Earth’s magnetic field may have taken longer to reverse than previously thought
The last reversal of Earth’s magnetic field may have taken much longer to complete than previously thought, according to a new study.
Roughly every few hundred thousand years, the Earth’s magnetic poles switch, and research suggests that we may be overdue for another reversal.
Earth’s magnetic field is produced by spinning molten iron in the Earth’s core. The field protects the planet from harmful solar and cosmic radiation. A pole reversal could leave us exposed to this radiation, interfere with satellites, and even shut down power grids.
We depend on the magnetic poles, and yet researchers know very little about how and why field reversals occur.

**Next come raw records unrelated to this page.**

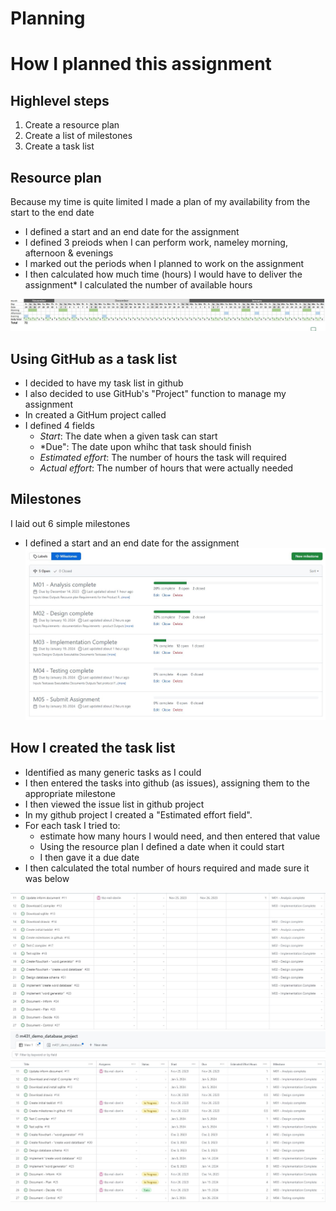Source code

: # Planning

# How I planned this assignment
## Highlevel steps
1. Create a resource plan
2. Create a list of milestones
3. Create a task list

## Resource plan
Because my time is quite limited I made a plan of my availability from the start to the end date
* I defined a start and an end date for the assignment
* I defined 3 preiods when I can perform work, nameley morning, afternoon & evenings
* I marked out the periods when I planned to work on the assignment
* I then calculated how much time (hours) I would have to deliver the assignment* I calculated the number of available hours

![Resource Plan][plan1]

## Using GitHub as a task list
* I decided to have my task list in github
* I also decided to use GitHub's "Project" function to manage my assignment
* In created a GitHum project called
* I defined 4 fields
  * *Start*: The date when a given task can start
  * *Due": The date upon whihc that task should finish
  * *Estimated effort*: The number of hours the task will required
  * *Actual effort*: The number of hours that were actually needed

## Milestones
I laid out 6 simple milestones
* I defined a start and an end date for the assignment
![Milestones][plan4]

## How I created the task list
* Identified as many generic tasks as I could
* I then entered the tasks into github (as issues), assigning them to the appropriate milestone
* I then viewed the issue list in github project
* In my github project I created a "Estimated effort field".
* For each task I tried to:
  * estimate how many hours I would need, and then entered that value
  *	Using the resource plan I defined a date when it could start
  * I then gave it a due date
* I then calculated the total number of hours required and made sure it was below

![Resource Plan][plan2]
![Resource Plan][plan3]

[plan1]: ../02_resources/images/plan-resource-plan.JPG
[plan2]: ../02_resources/images/plan-tasklist-01.JPG
[plan3]: ../02_resources/images/plan-tasklist-02.JPG
[plan4]: ../02_resources/images/plan-milestones.JPG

Researchers from the University of Wisconsin-Madison examined lava flows, ice cores, and magnetic readings from the seafloor to piece together a complete picture of the Earth’s magnetic field during the last pole reversal, which took place around 777,000 years ago.
That reversal, called the Matuyama-Brunhes reversal, took around 22,000 years to complete, much longer than previously realized, according to the study published in the journal Science Advances.
“Unless you have a complete, accurate and high-resolution record of what a field reversal really is like at the surface of the Earth, it’s difficult to even discuss what the mechanics of generating a reversal are,” said Brad Singer, a geologist involved in the study.
The researchers collected and analyzed samples from lava flows in Chil, Tahiti, Hawaii, the Caribbean, and the Canary Islands.
“Lava flows are ideal recorders of the magnetic field. They have a lot of iron-bearing minerals, and when they cool, they lock in the direction of the field,” said Singer. “But it’s a spotty record. No volcanoes are erupting continuously. So we’re relying on careful fieldwork to identify the right records.”
The team reviewed data from Antarctic ice cores to reconstruct a record of the Earth’s magnetic field over a period of 70,000 years.
During the final stages of the last field reversal, the poles snapped into their new positions in just 4,000 years. However, this final stage was preceded by a long period of instability and partial reversals that took nearly 18,000 years.
The study shows that pole reversals take nearly twice as long as previously thought.
As the magnetic field has consistently been getting weaker each century, there are concerns that we’re in the midst of an imminent reversal. But this study shows that while a weakening field is a tell-tale precursor to a pole flip, it may be sometime before the poles completely switch positions.
“I’ve been working on this problem for 25 years,” said Singer. “And now we have a richer record and better-dated record of this last reversal than ever before.”